Producing reliable sub-seasonal to seasonal (S2S) forecasts with machine learning techniques remains a challenge. Currently, these data-driven S2S forecasts generally suffer from a lack of trust because of:
- Intransparent data processing and poorly reproducible scientific outcomes
- Technical pitfalls related to machine learning-based predictability (e.g. overfitting)
- Black-box methods without sufficient explanation
To tackle these challenges, we build `s2spy` which is an open-source, high-level python package. It provides an interface between artificial intelligence and expert knowledge, to boost predictability and physical understanding of S2S processes. By implementing optimal data-handling and parallel-computing packages, it can efficiently run across different Big Climate Data platforms. Key components will be explainable AI and causal discovery, which will support the classical scientific interplay between theory, hypothesis-generation and data-driven hypothesis-testing, enabling knowledge-mining from data.

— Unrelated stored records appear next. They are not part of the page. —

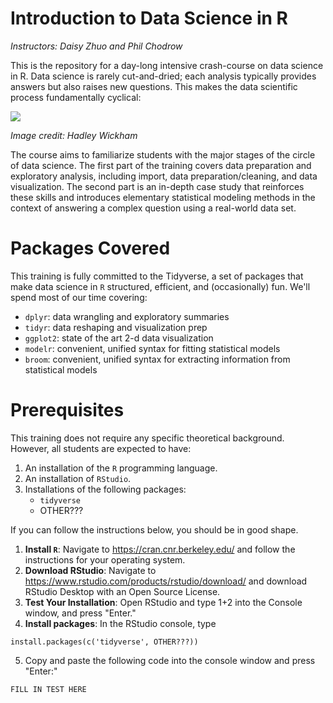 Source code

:# Introduction to Data Science in R
*Instructors: Daisy Zhuo and Phil Chodrow*

This is the repository for a day-long intensive crash-course on data science in R. Data science is rarely cut-and-dried; each analysis typically provides answers but also raises new questions. This makes the data scientific process fundamentally cyclical:

![](http://r4ds.had.co.nz/diagrams/data-science.png)

*Image credit: Hadley Wickham*

The course aims to familiarize students with the major stages of the circle of data science. The first part of the training covers data preparation and exploratory analysis, including import, data preparation/cleaning, and data visualization. The second part is an in-depth case study that reinforces these skills and introduces elementary statistical modeling methods in the context of answering a complex question using a real-world data set. 

# Packages Covered

This training is fully committed to the Tidyverse, a set of packages that make data science in `R` structured, efficient, and (occasionally) fun. We'll spend most of our time covering: 

- `dplyr`: data wrangling and exploratory summaries 
- `tidyr`: data reshaping and visualization prep
- `ggplot2`: state of the art 2-d data visualization
- `modelr`: convenient, unified syntax for fitting statistical models
- `broom`: convenient, unified syntax for extracting information from statistical models

# Prerequisites

This training does not require any specific theoretical background. However, all students are expected to have: 

1. An installation of the `R` programming language.
2. An installation of `RStudio`.
3. Installations of the following packages: 
    - `tidyverse`
    - OTHER???


If you can follow the instructions below, you should be in good shape. 

1. **Install `R`**: Navigate to https://cran.cnr.berkeley.edu/ and follow the instructions for your operating system. 
2. **Download RStudio**: Navigate to https://www.rstudio.com/products/rstudio/download/ and download RStudio Desktop with an Open Source License. 
3. **Test Your Installation**: Open RStudio and type 1+2 into the Console window, and press "Enter." 
4. **Install packages**: In the RStudio console, type 
```
install.packages(c('tidyverse', OTHER???))
```
5. Copy and paste the following code into the console window and press "Enter:"
```
FILL IN TEST HERE
```







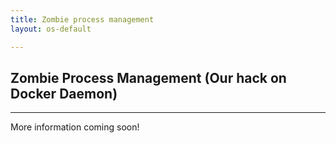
 ```yaml
---
title: Zombie process management 
layout: os-default

---
```


## Zombie Process Management (Our hack on Docker Daemon)
---

More information coming soon! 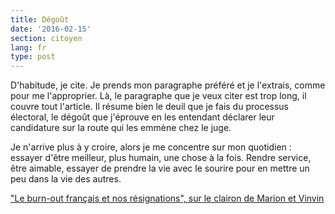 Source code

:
```yaml
---
title: Dégoût
date: '2016-02-15'
section: citoyen
lang: fr
type: post
---
```


D'habitude, je cite. Je prends mon paragraphe préféré et je l'extrais, comme pour me l'approprier. Là, le paragraphe que je veux citer est trop long, il couvre tout l'article. Il résume bien le deuil que je fais du processus électoral, le dégoût que j'éprouve en les entendant déclarer leur candidature sur la route qui les emmène chez le juge.

Je n'arrive plus à y croire, alors je me concentre sur mon quotidien : essayer d'être meilleur, plus humain, une chose à la fois. Rendre service, être aimable, essayer de prendre la vie avec le sourire pour en mettre un peu dans la vie des autres.

["Le burn-out français et nos résignations", sur le clairon de Marion et Vinvin](http://leclairon.tv/site/index.php/2016/02/11/le-burn-out-francais-et-nos-resignations/)
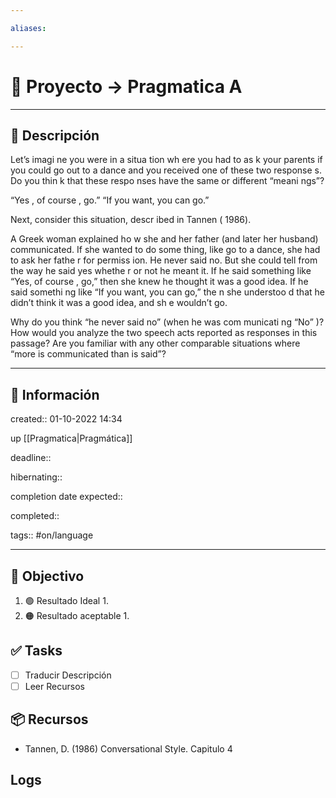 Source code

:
 ```yaml
---

aliases: 

---
```


# 🚀 Proyecto -> Pragmatica A

___

## 🧾 Descripción
Let’s imagi ne you were in a situa tion wh ere you had to as k your parents if you
could go out to a dance and you received one of these two response s. Do you
thin k that these respo nses have the same or different “meani ngs”?

“Yes , of course , go.” “If you want, you can go.”

Next, consider this situation, descr ibed in Tannen ( 1986).

A Greek woman explained ho w she and her father (and later her husband)
communicated. If she wanted to do some thing, like go to a dance, she had to
ask her fathe r for permiss ion. He never said no. But she could tell from the way
he said yes whethe r or not he meant it. If he said something like “Yes, of course ,
go,” then she knew he thought it was a good idea. If he said somethi ng like “If
you want, you can go,” the n she understoo d that he didn’t think it was a
good idea, and sh e wouldn’t go.

Why do you think “he never said no” (when he was com municati ng “No” )?
How would you analyze the two speech acts reported as responses in this
passage?
Are you familiar with any other comparable situations where “more is
communicated than is said”?


---

## 📢 Información

created::  01-10-2022 14:34

up [[Pragmatica|Pragmática]]

deadline::

hibernating::

completion date expected::

completed::

tags:: #on/language 

___

## 🎯 Objectivo

1. 🟢 Resultado Ideal
	1.
2. 🟠 Resultado aceptable
	1.

## ✅ Tasks
- [ ] Traducir Descripción
- [ ] Leer Recursos

## 📦 Recursos
- Tannen, D. (1986) Conversational Style. Capitulo 4

## Logs
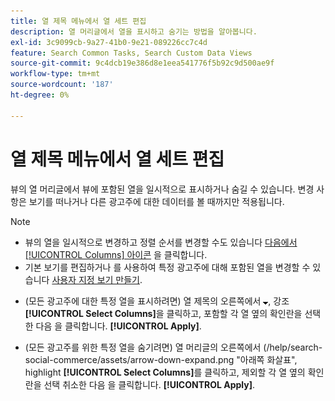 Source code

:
 ```yaml
---
title: 열 제목 메뉴에서 열 세트 편집
description: 열 머리글에서 열을 표시하고 숨기는 방법을 알아봅니다.
exl-id: 3c9099cb-9a27-41b0-9e21-089226cc7c4d
feature: Search Common Tasks, Search Custom Data Views
source-git-commit: 9c4dcb19e386d8e1eea541776f5b92c9d500ae9f
workflow-type: tm+mt
source-wordcount: '187'
ht-degree: 0%

---
```


# 열 제목 메뉴에서 열 세트 편집

뷰의 열 머리글에서 뷰에 포함된 열을 일시적으로 표시하거나 숨길 수 있습니다. 변경 사항은 보기를 떠나거나 다른 광고주에 대한 데이터를 볼 때까지만 적용됩니다.

>[!NOTE]
>
>* 뷰의 열을 일시적으로 변경하고 정렬 순서를 변경할 수도 있습니다 [다음에서 [!UICONTROL Columns] 아이콘](/help/search-social-commerce/common-tasks/data-views/ad-hoc-settings/column-set-edit-sort-icon.md) 을 클릭합니다.
>* 기본 보기를 편집하거나 를 사용하여 특정 광고주에 대해 포함된 열을 변경할 수 있습니다 [사용자 지정 보기 만들기](/help/search-social-commerce/common-tasks/data-views/custom-default-views-manage.md#create-custom-view).

* (모든 광고주에 대한 특정 열을 표시하려면) 열 제목의 오른쪽에서 ![아래쪽 화살표](/help/search-social-commerce/assets/arrow-down-expand.png "아래쪽 화살표"), 강조 **[!UICONTROL Select Columns]**&#x200B;을 클릭하고, 포함할 각 열 옆의 확인란을 선택한 다음 을 클릭합니다. **[!UICONTROL Apply]**.

* (모든 광고주를 위한 특정 열을 숨기려면) 열 머리글의 오른쪽에서 (/help/search-social-commerce/assets/arrow-down-expand.png &quot;아래쪽 화살표&quot;, highlight **[!UICONTROL Select Columns]**&#x200B;를 클릭하고, 제외할 각 열 옆의 확인란을 선택 취소한 다음 을 클릭합니다. **[!UICONTROL Apply]**.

Developing this tool will be a community effort. It helps us achieve trustworthy data-driven forecasts by providing:
- Transparent and reproducible analyses
- Best practices in model verifications
- Understanding the sources of predictability
## Installation
[![workflow pypi badge](https://img.shields.io/pypi/v/s2spy.svg?colorB=blue)](https://pypi.python.org/project/s2spy/)
[![supported python versions](https://img.shields.io/pypi/pyversions/s2spy)](https://pypi.python.org/project/s2spy/)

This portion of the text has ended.